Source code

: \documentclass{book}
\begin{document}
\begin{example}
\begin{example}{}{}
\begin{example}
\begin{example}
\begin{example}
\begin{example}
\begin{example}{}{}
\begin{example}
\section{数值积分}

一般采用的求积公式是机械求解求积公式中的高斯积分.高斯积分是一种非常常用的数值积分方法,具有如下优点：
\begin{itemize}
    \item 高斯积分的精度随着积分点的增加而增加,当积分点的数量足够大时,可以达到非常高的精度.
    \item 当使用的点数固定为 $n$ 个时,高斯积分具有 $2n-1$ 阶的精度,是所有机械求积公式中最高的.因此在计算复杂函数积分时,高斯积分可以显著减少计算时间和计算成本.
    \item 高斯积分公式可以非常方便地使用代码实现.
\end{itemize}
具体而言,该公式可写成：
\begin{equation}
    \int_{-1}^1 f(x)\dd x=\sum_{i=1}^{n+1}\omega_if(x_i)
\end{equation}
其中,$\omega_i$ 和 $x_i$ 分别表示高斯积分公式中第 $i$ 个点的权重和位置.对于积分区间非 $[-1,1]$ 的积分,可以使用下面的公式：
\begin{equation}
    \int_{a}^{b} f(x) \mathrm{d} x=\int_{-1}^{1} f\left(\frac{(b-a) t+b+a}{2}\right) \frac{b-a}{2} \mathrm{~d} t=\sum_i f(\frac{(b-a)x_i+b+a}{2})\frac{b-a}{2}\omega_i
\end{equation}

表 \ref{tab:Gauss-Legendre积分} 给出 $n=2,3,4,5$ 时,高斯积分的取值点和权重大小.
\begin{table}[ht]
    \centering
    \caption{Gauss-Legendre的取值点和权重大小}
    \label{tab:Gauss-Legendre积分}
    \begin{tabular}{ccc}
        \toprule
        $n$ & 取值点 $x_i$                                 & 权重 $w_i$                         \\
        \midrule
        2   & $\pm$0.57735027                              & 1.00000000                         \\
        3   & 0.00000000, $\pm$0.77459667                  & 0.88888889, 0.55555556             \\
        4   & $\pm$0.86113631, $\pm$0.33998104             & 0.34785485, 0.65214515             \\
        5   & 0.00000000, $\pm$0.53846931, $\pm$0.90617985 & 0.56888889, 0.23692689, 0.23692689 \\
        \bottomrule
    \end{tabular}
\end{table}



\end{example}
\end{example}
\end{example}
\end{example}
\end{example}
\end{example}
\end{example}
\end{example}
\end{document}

▶ [TASK] Among the records above, find each line holding the string "Gauss" and pull it out.

▶ [ANSWER BOX]
表 \ref{tab:Gauss-Legendre积分} 给出 $n=2,3,4,5$ 时,高斯积分的取值点和权重大小.
    \caption{Gauss-Legendre的取值点和权重大小}
    \label{tab:Gauss-Legendre积分}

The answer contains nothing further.